I had a lot of house anxiety back in the day

posted by Jeff | Monday, February 7, 2022, 2:00 PM | comments: 0

Twelve years ago today, still not really knowing my away around Seattle, I wrote a blog post talking about how anxious I was to figure out home ownership. The context was that we had just moved there, Diana and I had been married less than a year, and we both had houses in Cleveland that we couldn't sell. It was not a good scene. It got worse when someone broke into her vacant house and stole all of the copper plumbing they could reach in the basement. Recall that the recession starting in 2008 was tied to the subprime lending mess and subsequent housing market crash. At that point, I had owned my house for about nine years, and I wasn't adjusting well to apartment life, especially with a baby on the way. As the story goes, we sold Diana's house by short sale, and I still owned mine when my frustration peaked in 2011 and we moved back into my house.

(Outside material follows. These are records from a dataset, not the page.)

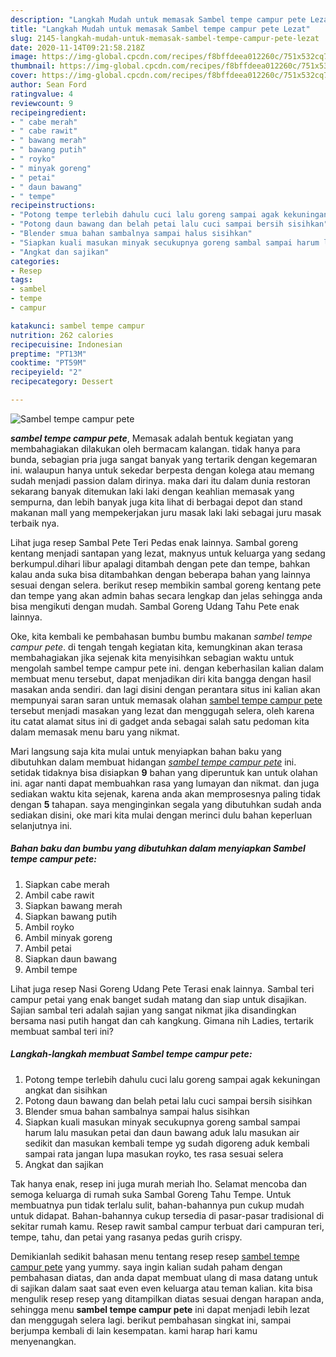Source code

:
 ```yaml
---
description: "Langkah Mudah untuk memasak Sambel tempe campur pete Lezat"
title: "Langkah Mudah untuk memasak Sambel tempe campur pete Lezat"
slug: 2145-langkah-mudah-untuk-memasak-sambel-tempe-campur-pete-lezat
date: 2020-11-14T09:21:58.218Z
image: https://img-global.cpcdn.com/recipes/f8bffdeea012260c/751x532cq70/sambel-tempe-campur-pete-foto-resep-utama.jpg
thumbnail: https://img-global.cpcdn.com/recipes/f8bffdeea012260c/751x532cq70/sambel-tempe-campur-pete-foto-resep-utama.jpg
cover: https://img-global.cpcdn.com/recipes/f8bffdeea012260c/751x532cq70/sambel-tempe-campur-pete-foto-resep-utama.jpg
author: Sean Ford
ratingvalue: 4
reviewcount: 9
recipeingredient:
- " cabe merah"
- " cabe rawit"
- " bawang merah"
- " bawang putih"
- " royko"
- " minyak goreng"
- " petai"
- " daun bawang"
- " tempe"
recipeinstructions:
- "Potong tempe terlebih dahulu cuci lalu goreng sampai agak kekuningan angkat dan sisihkan"
- "Potong daun bawang dan belah petai lalu cuci sampai bersih sisihkan"
- "Blender smua bahan sambalnya sampai halus sisihkan"
- "Siapkan kuali masukan minyak secukupnya goreng sambal sampai harum lalu masukan petai dan daun bawang aduk lalu masukan air sedikit dan masukan kembali tempe yg sudah digoreng aduk kembali sampai rata jangan lupa masukan royko, tes rasa sesuai selera"
- "Angkat dan sajikan"
categories:
- Resep
tags:
- sambel
- tempe
- campur

katakunci: sambel tempe campur 
nutrition: 262 calories
recipecuisine: Indonesian
preptime: "PT13M"
cooktime: "PT59M"
recipeyield: "2"
recipecategory: Dessert

---
```



![Sambel tempe campur pete](https://img-global.cpcdn.com/recipes/f8bffdeea012260c/751x532cq70/sambel-tempe-campur-pete-foto-resep-utama.jpg)

<b><i>sambel tempe campur pete</i></b>, Memasak adalah bentuk kegiatan yang membahagiakan dilakukan oleh bermacam kalangan. tidak hanya para bunda, sebagian pria juga sangat banyak yang tertarik dengan kegemaran ini. walaupun hanya untuk sekedar berpesta dengan kolega atau memang sudah menjadi passion dalam dirinya. maka dari itu dalam dunia restoran sekarang banyak ditemukan laki laki dengan keahlian memasak yang sempurna, dan lebih banyak juga kita lihat di berbagai depot dan stand makanan mall yang mempekerjakan juru masak laki laki sebagai juru masak terbaik nya.

Lihat juga resep Sambal Pete Teri Pedas enak lainnya. Sambal goreng kentang menjadi santapan yang lezat, maknyus untuk keluarga yang sedang berkumpul.dihari libur apalagi ditambah dengan pete dan tempe, bahkan kalau anda suka bisa ditambahkan dengan beberapa bahan yang lainnya sesuai dengan selera. berikut resep membikin sambal goreng kentang pete dan tempe yang akan admin bahas secara lengkap dan jelas sehingga anda bisa mengikuti dengan mudah. Sambal Goreng Udang Tahu Pete enak lainnya.

Oke, kita kembali ke pembahasan bumbu bumbu makanan <i>sambel tempe campur pete</i>. di tengah tengah kegiatan kita, kemungkinan akan terasa membahagiakan jika sejenak kita menyisihkan sebagian waktu untuk mengolah sambel tempe campur pete ini. dengan keberhasilan kalian dalam membuat menu tersebut, dapat menjadikan diri kita bangga dengan hasil masakan anda sendiri. dan lagi disini dengan perantara situs ini kalian akan mempunyai saran saran untuk memasak olahan <u>sambel tempe campur pete</u> tersebut menjadi masakan yang lezat dan menggugah selera, oleh karena itu catat alamat situs ini di gadget anda sebagai salah satu pedoman kita dalam memasak menu baru yang nikmat.


Mari langsung saja kita mulai untuk menyiapkan bahan baku yang dibutuhkan dalam membuat hidangan <u><i>sambel tempe campur pete</i></u> ini. setidak tidaknya bisa disiapkan <b>9</b> bahan yang diperuntuk kan untuk olahan ini. agar nanti dapat membuahkan rasa yang lumayan dan nikmat. dan juga sediakan waktu kita sejenak, karena anda akan memprosesnya paling tidak dengan <b>5</b> tahapan. saya menginginkan segala yang dibutuhkan sudah anda sediakan disini, oke mari kita mulai dengan merinci dulu bahan keperluan selanjutnya ini.

<!--inarticleads1-->

##### Bahan baku dan bumbu yang dibutuhkan dalam menyiapkan Sambel tempe campur pete:

1. Siapkan  cabe merah
1. Ambil  cabe rawit
1. Siapkan  bawang merah
1. Siapkan  bawang putih
1. Ambil  royko
1. Ambil  minyak goreng
1. Ambil  petai
1. Siapkan  daun bawang
1. Ambil  tempe


Lihat juga resep Nasi Goreng Udang Pete Terasi enak lainnya. Sambal teri campur petai yang enak banget sudah matang dan siap untuk disajikan. Sajian sambal teri adalah sajian yang sangat nikmat jika disandingkan bersama nasi putih hangat dan cah kangkung. Gimana nih Ladies, tertarik membuat sambal teri ini? 

<!--inarticleads2-->

##### Langkah-langkah membuat Sambel tempe campur pete:

1. Potong tempe terlebih dahulu cuci lalu goreng sampai agak kekuningan angkat dan sisihkan
1. Potong daun bawang dan belah petai lalu cuci sampai bersih sisihkan
1. Blender smua bahan sambalnya sampai halus sisihkan
1. Siapkan kuali masukan minyak secukupnya goreng sambal sampai harum lalu masukan petai dan daun bawang aduk lalu masukan air sedikit dan masukan kembali tempe yg sudah digoreng aduk kembali sampai rata jangan lupa masukan royko, tes rasa sesuai selera
1. Angkat dan sajikan


Tak hanya enak, resep ini juga murah meriah lho. Selamat mencoba dan semoga keluarga di rumah suka Sambal Goreng Tahu Tempe. Untuk membuatnya pun tidak terlalu sulit, bahan-bahannya pun cukup mudah untuk didapat. Bahan-bahannya cukup tersedia di pasar-pasar tradisional di sekitar rumah kamu. Resep rawit sambal campur terbuat dari campuran teri, tempe, tahu, dan petai yang rasanya pedas gurih crispy. 

Demikianlah sedikit bahasan menu tentang resep resep <u>sambel tempe campur pete</u> yang yummy. saya ingin kalian sudah paham dengan pembahasan diatas, dan anda dapat membuat ulang di masa datang untuk di sajikan dalam saat saat even even keluarga atau teman kalian. kita bisa mengulik resep resep yang ditampilkan diatas sesuai dengan harapan anda, sehingga menu <b>sambel tempe campur pete</b> ini dapat menjadi lebih lezat dan menggugah selera lagi. berikut pembahasan singkat ini, sampai berjumpa kembali di lain kesempatan. kami harap hari kamu menyenangkan.
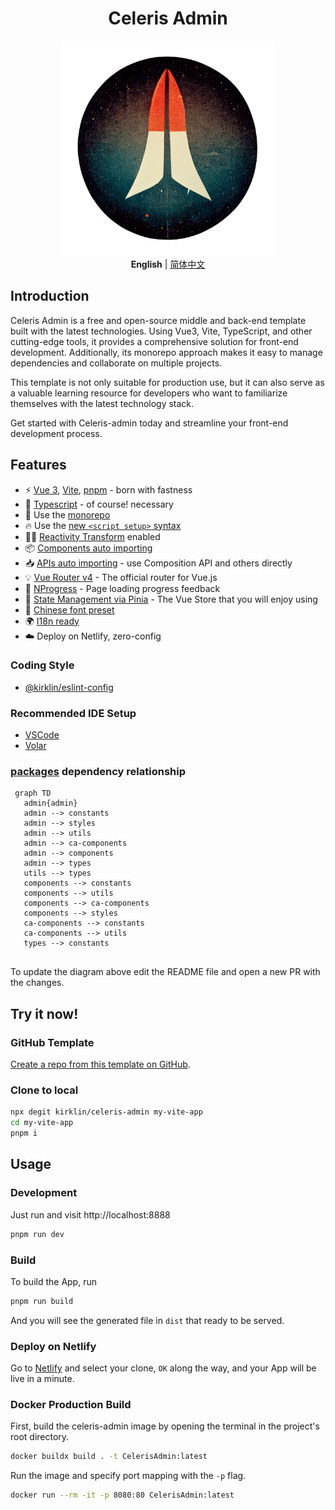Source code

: <div align='center'>
<h1>Celeris Admin</h1>
<img src='docs/README.assets/logo.webp' alt='celeris-admin - a free and open-source middle and back-end template' width='344'/>
</div>

<div align='center'>
<b>English</b> | <a href="README.zh-CN.md">简体中文</a>
</div>

## Introduction
Celeris Admin is a free and open-source middle and back-end template built with the latest technologies. Using Vue3, Vite, TypeScript, and other cutting-edge tools, it provides a comprehensive solution for front-end development. Additionally, its monorepo approach makes it easy to manage dependencies and collaborate on multiple projects.

This template is not only suitable for production use, but it can also serve as a valuable learning resource for developers who want to familiarize themselves with the latest technology stack.

Get started with Celeris-admin today and streamline your front-end development process.


## Features

- ⚡  [Vue 3](https://github.com/vuejs/vue-next), [Vite](https://github.com/vitejs/vite), [pnpm](https://pnpm.js.org/) - born with fastness
- 💪 [Typescript](https://www.typescriptlang.org/) - of course! necessary
- 📂 Use the [monorepo](https://en.wikipedia.org/wiki/Monorepo) 
- 🔥 Use the [new `<script setup>` syntax](https://github.com/vuejs/rfcs/pull/227)
- 🤙🏻 [Reactivity Transform](https://vuejs.org/guide/extras/reactivity-transform.html) enabled
- 📦 [Components auto importing](./src/components)
- 📥 [APIs auto importing](https://github.com/antfu/unplugin-auto-import) - use Composition API and others directly
- 💡 [Vue Router v4](https://router.vuejs.org/zh/) - The official router for Vue.js
- 🎉 [NProgress](https://github.com/rstacruz/nprogress) - Page loading progress feedback
- 🍍 [State Management via Pinia](https://pinia.esm.dev/) - The Vue Store that you will enjoy using
- 📜 [Chinese font preset]()
- 🌍 [I18n ready](./src/locales)
- ☁️ Deploy on Netlify, zero-config


### Coding Style

- [@kirklin/eslint-config](https://github.com/kirklin/eslint-config)

### Recommended IDE Setup

- [VSCode](https://code.visualstudio.com/)
- [Volar](https://marketplace.visualstudio.com/items?itemName=johnsoncodehk.volar)


### [packages](packages) dependency relationship

```mermaid
 graph TD
   admin{admin}
   admin --> constants
   admin --> styles
   admin --> utils
   admin --> ca-components
   admin --> components
   admin --> types
   utils --> types
   components --> constants
   components --> utils
   components --> ca-components
   components --> styles
   ca-components --> constants
   ca-components --> utils
   types --> constants
   
```

To update the diagram above edit the README file and open a new PR with the changes.

## Try it now!

### GitHub Template

[Create a repo from this template on GitHub](https://github.com/kirklin/celeris-admin/generate).

### Clone to local

```bash
npx degit kirklin/celeris-admin my-vite-app
cd my-vite-app
pnpm i
```

## Usage

### Development

Just run and visit http://localhost:8888

```bash
pnpm run dev
```

### Build

To build the App, run

```bash
pnpm run build
```

And you will see the generated file in `dist` that ready to be served.


### Deploy on Netlify

Go to [Netlify](https://app.netlify.com/start) and select your clone, `OK` along the way, and your App will be live in a minute.

### Docker Production Build

First, build the celeris-admin image by opening the terminal in the project's root directory.

```bash
docker buildx build . -t CelerisAdmin:latest
```

Run the image and specify port mapping with the `-p` flag.

```bash
docker run --rm -it -p 8080:80 CelerisAdmin:latest
```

As much as I still harbor resentment toward that situation, those 21 months we lived in Cleveland completely turned around our financial outlook (though it probably set me back in terms of career). It's a weird thing, that the place you live, and whether or not you own it, has a ridiculous impact on your long-term financial health. Renters are seriously disadvantaged, because they're throwing money at it and only getting a place to live. An owner gets that and, 2008 recession aside, is generally building equity toward something. And with mortgage rates being what they are the last few years, there's a good chance that their cash flow will actually be better than it was renting. That was certainly the case for us when we moved to Orange County in 2013, and moved into our own place in 2014. And the rates are so good now that, at the end of 2020, we refinanced to 2.875%, a rate so low that I didn't see any good reason to get a shorter loan.

I lost money on my house in 2013, after owning it 12 years, so we basically started from scratch. But finally, the timing worked in my favor, because of the cheap financing and the ridiculous rise in home values. If I'm to estimate our house value based on the neighborhood comps, we half-own our house after trading up from the first one we built, in just eight years. That's nuts.

As good as the news is for me, it's not good for people who are looking to be first-time homeowners. There aren't a lot of affordable houses available close to where the jobs are. The demand is too high. That leaves a lot of people in a bad situation, not only forced to rent, but rent expensive places because demand is high for rentals too. That bothers me, because it makes it more than just an act of will to get into a better situation.

These days, I'm happy about where we live. I'm still fighting the builder on some stuff (Pulte sucks hard), but I like the place. It's the longest that Diana and I have stayed in one place, too. I'm hoping we can stay here until we're empty nesting and can retire, which with any luck will be about the same time. At that point, I'm not sure what's next.